The New York Times’ Books API provides a mechanism for retrieving bestsellers lists and book reviews. For this exercise, the bestsellers lists are investigated. A key for this API is obtained, but not displayed here for security.
The standard format of a bestsellers list request takes the format http://api.nytimes.com/svc/books/{version}/lists[.response_format]?{search-param1=value1}&[...]&[optional-param1=value1]&[...]&api-key={your-API-key}
The current API version is v3. Since the standard response format for this API is JSON, this format can be simplified and used to create a function to query the API. The jsonlite package is used to read in the JSON response to the query:
library(jsonlite)
books_request <- function(list_name, params = c(NA)){
books_query <- paste0('http://api.nytimes.com/svc/books/v3/lists/', list_name, '?api-key=', books_api_key)
if (length(na.exclude(params)) > 0){
books_query <- paste0(books_query, '&', paste(params, collapse = '&'))
}
fromJSON(books_query)
}
Requests to the API return a list, which contain the following:
status)copyright)num_results)results)For this exercise, only the results are of interest.
Now that data can easily be requested and the responses understood, data is requested and stored in R.
The set of bestsellers list names can be obtained by querying the API for the list names.

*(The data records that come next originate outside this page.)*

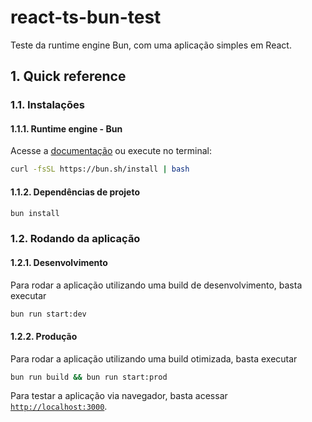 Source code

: # react-ts-bun-test

Teste da runtime engine Bun, com uma aplicação simples em React.

## 1. Quick reference

### 1.1. Instalações

#### 1.1.1. Runtime engine - Bun

 Acesse a [documentação](https://bun.sh/docs) ou execute no terminal:

```bash
curl -fsSL https://bun.sh/install | bash
```

#### 1.1.2. Dependências de projeto

```bash
bun install
```

### 1.2. Rodando da aplicação

#### 1.2.1. Desenvolvimento

Para rodar a aplicação utilizando uma build de desenvolvimento, basta executar

```bash
bun run start:dev
```

#### 1.2.2. Produção

Para rodar a aplicação utilizando uma build otimizada, basta executar

```bash
bun run build && bun run start:prod
```

Para testar a aplicação via navegador, basta acessar [`http://localhost:3000`](http://localhost:3000).
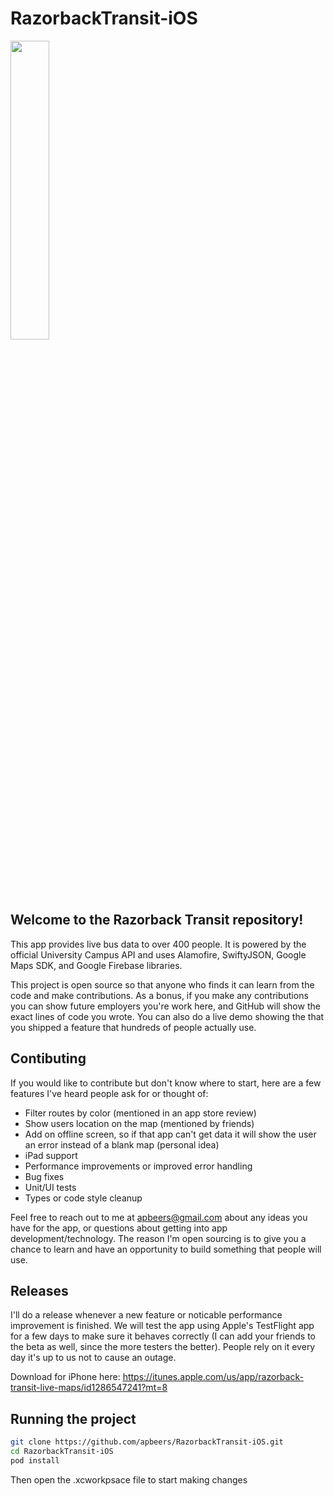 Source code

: # RazorbackTransit-iOS

<img src="https://storage.googleapis.com/razorback-transit-assets/FeatureGraphic.png" width="35%">

## Welcome to the Razorback Transit repository!

This app provides live bus data to over 400 people. It is powered by the official University Campus API and uses Alamofire, SwiftyJSON, Google Maps SDK, and Google Firebase libraries.

This project is open source so that anyone who finds it can learn from the code and make contributions. As a bonus, if you make any contributions you can show future employers you're work here, and GitHub will show the exact lines of code you wrote. You can also do a live demo showing the that you shipped a feature that hundreds of people actually use.

## Contibuting

If you would like to contribute but don't know where to start, here are a few features I've heard people ask for or thought of:

- Filter routes by color (mentioned in an app store review)
- Show users location on the map (mentioned by friends)
- Add on offline screen, so if that app can't get data it will show the user an error instead of a blank map (personal idea)
- iPad support
- Performance improvements or improved error handling
- Bug fixes
- Unit/UI tests
- Types or code style cleanup

Feel free to reach out to me  at [apbeers@gmail.com](mailto:apbeers@gmail.com) about any ideas you have for the app, or questions about getting into app development/technology. The reason I'm open sourcing is to give you a chance to learn and have an opportunity to build something that people will use.

## Releases

I'll do a release whenever a new feature or noticable performance improvement is finished. We will test the app using Apple's TestFlight app for a few days to make sure it behaves correctly (I can add your friends to the beta as well, since the more testers the better). People rely on it every day it's up to us not to cause an outage.

Download for iPhone here:
https://itunes.apple.com/us/app/razorback-transit-live-maps/id1286547241?mt=8

## Running the project

```bash
git clone https://github.com/apbeers/RazorbackTransit-iOS.git
cd RazorbackTransit-iOS
pod install
```

Then open the .xcworkpsace file to start making changes

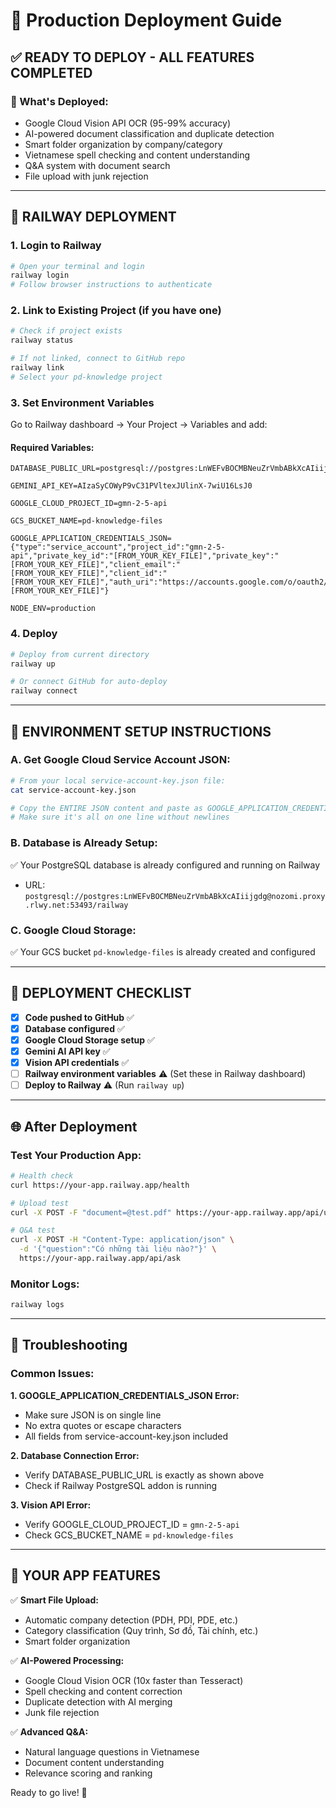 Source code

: # 🚀 Production Deployment Guide

## ✅ **READY TO DEPLOY - ALL FEATURES COMPLETED**

### 🎯 What's Deployed:
- Google Cloud Vision API OCR (95-99% accuracy)
- AI-powered document classification and duplicate detection
- Smart folder organization by company/category  
- Vietnamese spell checking and content understanding
- Q&A system with document search
- File upload with junk rejection

---

## 🚀 **RAILWAY DEPLOYMENT**

### 1. Login to Railway
```bash
# Open your terminal and login
railway login
# Follow browser instructions to authenticate
```

### 2. Link to Existing Project (if you have one)
```bash
# Check if project exists
railway status

# If not linked, connect to GitHub repo
railway link
# Select your pd-knowledge project
```

### 3. Set Environment Variables
Go to Railway dashboard → Your Project → Variables and add:

#### **Required Variables:**
```env
DATABASE_PUBLIC_URL=postgresql://postgres:LnWEFvBOCMBNeuZrVmbABkXcAIiijgdg@nozomi.proxy.rlwy.net:53493/railway

GEMINI_API_KEY=AIzaSyCOWyP9vC31PVltexJUlinX-7wiU16LsJ0

GOOGLE_CLOUD_PROJECT_ID=gmn-2-5-api

GCS_BUCKET_NAME=pd-knowledge-files

GOOGLE_APPLICATION_CREDENTIALS_JSON={"type":"service_account","project_id":"gmn-2-5-api","private_key_id":"[FROM_YOUR_KEY_FILE]","private_key":"[FROM_YOUR_KEY_FILE]","client_email":"[FROM_YOUR_KEY_FILE]","client_id":"[FROM_YOUR_KEY_FILE]","auth_uri":"https://accounts.google.com/o/oauth2/auth","token_uri":"https://oauth2.googleapis.com/token","auth_provider_x509_cert_url":"https://www.googleapis.com/oauth2/v1/certs","client_x509_cert_url":"[FROM_YOUR_KEY_FILE]"}

NODE_ENV=production
```

### 4. Deploy
```bash
# Deploy from current directory
railway up

# Or connect GitHub for auto-deploy
railway connect
```

---

## 🔧 **ENVIRONMENT SETUP INSTRUCTIONS**

### A. Get Google Cloud Service Account JSON:
```bash
# From your local service-account-key.json file:
cat service-account-key.json

# Copy the ENTIRE JSON content and paste as GOOGLE_APPLICATION_CREDENTIALS_JSON value
# Make sure it's all on one line without newlines
```

### B. Database is Already Setup:
✅ Your PostgreSQL database is already configured and running on Railway
- URL: `postgresql://postgres:LnWEFvBOCMBNeuZrVmbABkXcAIiijgdg@nozomi.proxy.rlwy.net:53493/railway`

### C. Google Cloud Storage:
✅ Your GCS bucket `pd-knowledge-files` is already created and configured

---

## 🎯 **DEPLOYMENT CHECKLIST**

- [x] **Code pushed to GitHub** ✅
- [x] **Database configured** ✅  
- [x] **Google Cloud Storage setup** ✅
- [x] **Gemini AI API key** ✅
- [x] **Vision API credentials** ✅
- [ ] **Railway environment variables** ⚠️ (Set these in Railway dashboard)
- [ ] **Deploy to Railway** ⚠️ (Run `railway up`)

---

## 🌐 **After Deployment**

### Test Your Production App:
```bash
# Health check
curl https://your-app.railway.app/health

# Upload test
curl -X POST -F "document=@test.pdf" https://your-app.railway.app/api/upload

# Q&A test
curl -X POST -H "Content-Type: application/json" \
  -d '{"question":"Có những tài liệu nào?"}' \
  https://your-app.railway.app/api/ask
```

### Monitor Logs:
```bash
railway logs
```

---

## 🚨 **Troubleshooting**

### Common Issues:

**1. GOOGLE_APPLICATION_CREDENTIALS_JSON Error:**
- Make sure JSON is on single line
- No extra quotes or escape characters
- All fields from service-account-key.json included

**2. Database Connection Error:**
- Verify DATABASE_PUBLIC_URL is exactly as shown above
- Check if Railway PostgreSQL addon is running

**3. Vision API Error:**  
- Verify GOOGLE_CLOUD_PROJECT_ID = `gmn-2-5-api`
- Check GCS_BUCKET_NAME = `pd-knowledge-files`

---

## 🎉 **YOUR APP FEATURES**

✅ **Smart File Upload:**
- Automatic company detection (PDH, PDI, PDE, etc.)
- Category classification (Quy trình, Sơ đồ, Tài chính, etc.)
- Smart folder organization

✅ **AI-Powered Processing:**
- Google Cloud Vision OCR (10x faster than Tesseract)
- Spell checking and content correction
- Duplicate detection with AI merging
- Junk file rejection

✅ **Advanced Q&A:**
- Natural language questions in Vietnamese
- Document content understanding
- Relevance scoring and ranking

Ready to go live! 🚀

list_names <- books_request('names')$results
| list_name | display_name | list_name_encoded | oldest_published_date | newest_published_date | updated |
|---|---|---|---|---|---|
| Combined Print and E-Book Fiction | Combined Print & E-Book Fiction | combined-print-and-e-book-fiction | 2011-02-13 | 2016-04-10 | WEEKLY |
| Combined Print and E-Book Nonfiction | Combined Print & E-Book Nonfiction | combined-print-and-e-book-nonfiction | 2011-02-13 | 2016-04-10 | WEEKLY |
| Hardcover Fiction | Hardcover Fiction | hardcover-fiction | 2008-06-08 | 2016-04-10 | WEEKLY |
| Hardcover Nonfiction | Hardcover Nonfiction | hardcover-nonfiction | 2008-06-08 | 2016-04-10 | WEEKLY |
| Trade Fiction Paperback | Paperback Trade Fiction | trade-fiction-paperback | 2008-06-08 | 2016-04-10 | WEEKLY |
| Mass Market Paperback | Paperback Mass-Market Fiction | mass-market-paperback | 2008-06-08 | 2016-04-10 | WEEKLY |
| Paperback Nonfiction | Paperback Nonfiction | paperback-nonfiction | 2008-06-08 | 2016-04-10 | WEEKLY |
| E-Book Fiction | E-Book Fiction | e-book-fiction | 2011-02-13 | 2016-04-10 | WEEKLY |
| E-Book Nonfiction | E-Book Nonfiction | e-book-nonfiction | 2011-02-13 | 2016-04-10 | WEEKLY |
The second item in this list, Combined Print & E-Book Fiction, will be used – this list considers all fiction, regardless of format or sub-genre.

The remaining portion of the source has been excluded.